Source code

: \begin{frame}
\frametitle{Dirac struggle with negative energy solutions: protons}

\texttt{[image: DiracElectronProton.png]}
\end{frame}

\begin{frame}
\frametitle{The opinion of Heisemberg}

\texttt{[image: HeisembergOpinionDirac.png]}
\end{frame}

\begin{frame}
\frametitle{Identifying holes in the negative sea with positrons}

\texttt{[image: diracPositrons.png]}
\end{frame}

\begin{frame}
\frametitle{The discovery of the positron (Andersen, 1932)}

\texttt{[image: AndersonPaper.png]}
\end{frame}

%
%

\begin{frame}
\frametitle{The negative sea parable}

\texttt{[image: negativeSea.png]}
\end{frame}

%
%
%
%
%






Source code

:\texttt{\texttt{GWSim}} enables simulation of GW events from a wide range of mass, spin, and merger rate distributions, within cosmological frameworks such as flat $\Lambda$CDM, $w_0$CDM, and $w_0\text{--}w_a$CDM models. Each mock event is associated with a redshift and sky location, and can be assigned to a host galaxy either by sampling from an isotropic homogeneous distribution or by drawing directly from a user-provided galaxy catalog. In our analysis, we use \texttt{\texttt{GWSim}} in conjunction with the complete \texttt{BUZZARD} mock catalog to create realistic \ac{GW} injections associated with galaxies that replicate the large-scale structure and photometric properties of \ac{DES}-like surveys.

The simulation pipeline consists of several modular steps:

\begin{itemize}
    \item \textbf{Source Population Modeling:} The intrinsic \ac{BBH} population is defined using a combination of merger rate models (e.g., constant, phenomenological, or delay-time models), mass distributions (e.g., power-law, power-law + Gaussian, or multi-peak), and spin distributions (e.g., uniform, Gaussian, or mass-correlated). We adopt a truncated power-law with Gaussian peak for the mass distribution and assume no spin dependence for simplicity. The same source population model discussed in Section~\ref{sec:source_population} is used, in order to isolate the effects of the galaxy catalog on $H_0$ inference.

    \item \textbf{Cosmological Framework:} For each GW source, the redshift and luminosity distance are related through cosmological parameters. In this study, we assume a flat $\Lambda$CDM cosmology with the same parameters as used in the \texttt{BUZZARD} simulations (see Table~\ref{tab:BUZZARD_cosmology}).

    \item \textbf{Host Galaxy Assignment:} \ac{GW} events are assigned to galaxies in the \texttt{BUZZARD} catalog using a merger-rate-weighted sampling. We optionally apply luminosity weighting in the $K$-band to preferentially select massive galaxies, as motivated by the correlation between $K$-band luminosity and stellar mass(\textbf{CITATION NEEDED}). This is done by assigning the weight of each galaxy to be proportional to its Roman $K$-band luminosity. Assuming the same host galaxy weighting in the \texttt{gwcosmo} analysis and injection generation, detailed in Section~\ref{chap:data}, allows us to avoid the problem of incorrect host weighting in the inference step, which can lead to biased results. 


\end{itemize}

*-*-*

▸ **Work item**:
Write out the entries above once more, without altering anything.

▸ **Worked solution**:
Source code

: \begin{frame}
\frametitle{Dirac struggle with negative energy solutions: protons}

\texttt{[image: DiracElectronProton.png]}
\end{frame}

\begin{frame}
\frametitle{The opinion of Heisemberg}

\texttt{[image: HeisembergOpinionDirac.png]}
\end{frame}

\begin{frame}
\frametitle{Identifying holes in the negative sea with positrons}

\texttt{[image: diracPositrons.png]}
\end{frame}

\begin{frame}
\frametitle{The discovery of the positron (Andersen, 1932)}

\texttt{[image: AndersonPaper.png]}
\end{frame}

%
%

\begin{frame}
\frametitle{The negative sea parable}

\texttt{[image: negativeSea.png]}
\end{frame}

%
%
%
%
%






Source code

:\texttt{\texttt{GWSim}} enables simulation of GW events from a wide range of mass, spin, and merger rate distributions, within cosmological frameworks such as flat $\Lambda$CDM, $w_0$CDM, and $w_0\text{--}w_a$CDM models. Each mock event is associated with a redshift and sky location, and can be assigned to a host galaxy either by sampling from an isotropic homogeneous distribution or by drawing directly from a user-provided galaxy catalog. In our analysis, we use \texttt{\texttt{GWSim}} in conjunction with the complete \texttt{BUZZARD} mock catalog to create realistic \ac{GW} injections associated with galaxies that replicate the large-scale structure and photometric properties of \ac{DES}-like surveys.

The simulation pipeline consists of several modular steps:

\begin{itemize}
    \item \textbf{Source Population Modeling:} The intrinsic \ac{BBH} population is defined using a combination of merger rate models (e.g., constant, phenomenological, or delay-time models), mass distributions (e.g., power-law, power-law + Gaussian, or multi-peak), and spin distributions (e.g., uniform, Gaussian, or mass-correlated). We adopt a truncated power-law with Gaussian peak for the mass distribution and assume no spin dependence for simplicity. The same source population model discussed in Section~\ref{sec:source_population} is used, in order to isolate the effects of the galaxy catalog on $H_0$ inference.

    \item \textbf{Cosmological Framework:} For each GW source, the redshift and luminosity distance are related through cosmological parameters. In this study, we assume a flat $\Lambda$CDM cosmology with the same parameters as used in the \texttt{BUZZARD} simulations (see Table~\ref{tab:BUZZARD_cosmology}).

    \item \textbf{Host Galaxy Assignment:} \ac{GW} events are assigned to galaxies in the \texttt{BUZZARD} catalog using a merger-rate-weighted sampling. We optionally apply luminosity weighting in the $K$-band to preferentially select massive galaxies, as motivated by the correlation between $K$-band luminosity and stellar mass(\textbf{CITATION NEEDED}). This is done by assigning the weight of each galaxy to be proportional to its Roman $K$-band luminosity. Assuming the same host galaxy weighting in the \texttt{gwcosmo} analysis and injection generation, detailed in Section~\ref{chap:data}, allows us to avoid the problem of incorrect host weighting in the inference step, which can lead to biased results. 


\end{itemize}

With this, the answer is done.